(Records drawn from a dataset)
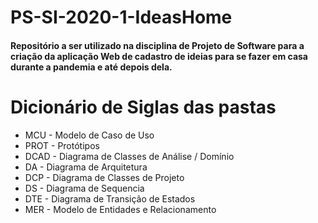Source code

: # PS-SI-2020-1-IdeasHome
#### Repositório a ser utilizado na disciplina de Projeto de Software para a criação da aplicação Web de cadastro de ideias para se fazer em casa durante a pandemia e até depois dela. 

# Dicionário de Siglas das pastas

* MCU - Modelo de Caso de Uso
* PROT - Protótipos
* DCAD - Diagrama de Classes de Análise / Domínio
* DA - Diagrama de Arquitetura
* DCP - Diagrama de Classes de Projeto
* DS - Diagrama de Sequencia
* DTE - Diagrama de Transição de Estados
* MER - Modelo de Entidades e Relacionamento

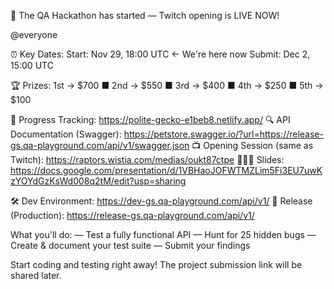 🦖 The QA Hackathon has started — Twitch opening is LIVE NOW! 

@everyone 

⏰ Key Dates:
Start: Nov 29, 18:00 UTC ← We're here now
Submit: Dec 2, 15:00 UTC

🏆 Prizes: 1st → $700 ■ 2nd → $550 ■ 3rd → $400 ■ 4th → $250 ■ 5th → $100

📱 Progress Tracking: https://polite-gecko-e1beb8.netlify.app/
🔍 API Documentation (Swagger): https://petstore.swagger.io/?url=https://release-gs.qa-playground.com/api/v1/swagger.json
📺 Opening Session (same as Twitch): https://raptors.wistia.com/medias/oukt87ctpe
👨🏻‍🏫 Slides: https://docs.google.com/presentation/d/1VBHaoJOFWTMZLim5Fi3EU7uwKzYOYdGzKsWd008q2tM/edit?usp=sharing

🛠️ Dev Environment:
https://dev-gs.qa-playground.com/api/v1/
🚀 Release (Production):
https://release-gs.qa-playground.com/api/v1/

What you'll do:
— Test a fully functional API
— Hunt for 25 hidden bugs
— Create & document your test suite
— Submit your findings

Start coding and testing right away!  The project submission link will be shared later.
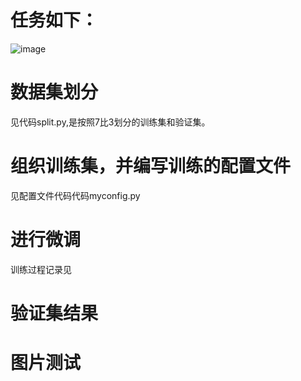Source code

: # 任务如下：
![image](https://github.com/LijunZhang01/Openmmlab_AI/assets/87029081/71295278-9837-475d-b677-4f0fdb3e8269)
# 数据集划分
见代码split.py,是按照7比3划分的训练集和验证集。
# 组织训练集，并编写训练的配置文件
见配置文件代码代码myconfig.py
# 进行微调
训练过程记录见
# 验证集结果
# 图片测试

=== Work to complete ===
Check each line of the records above for the string "Classes", and report every line that has it.

=== Solution ===
* DCAD - Diagrama de Classes de Análise / Domínio
* DCP - Diagrama de Classes de Projeto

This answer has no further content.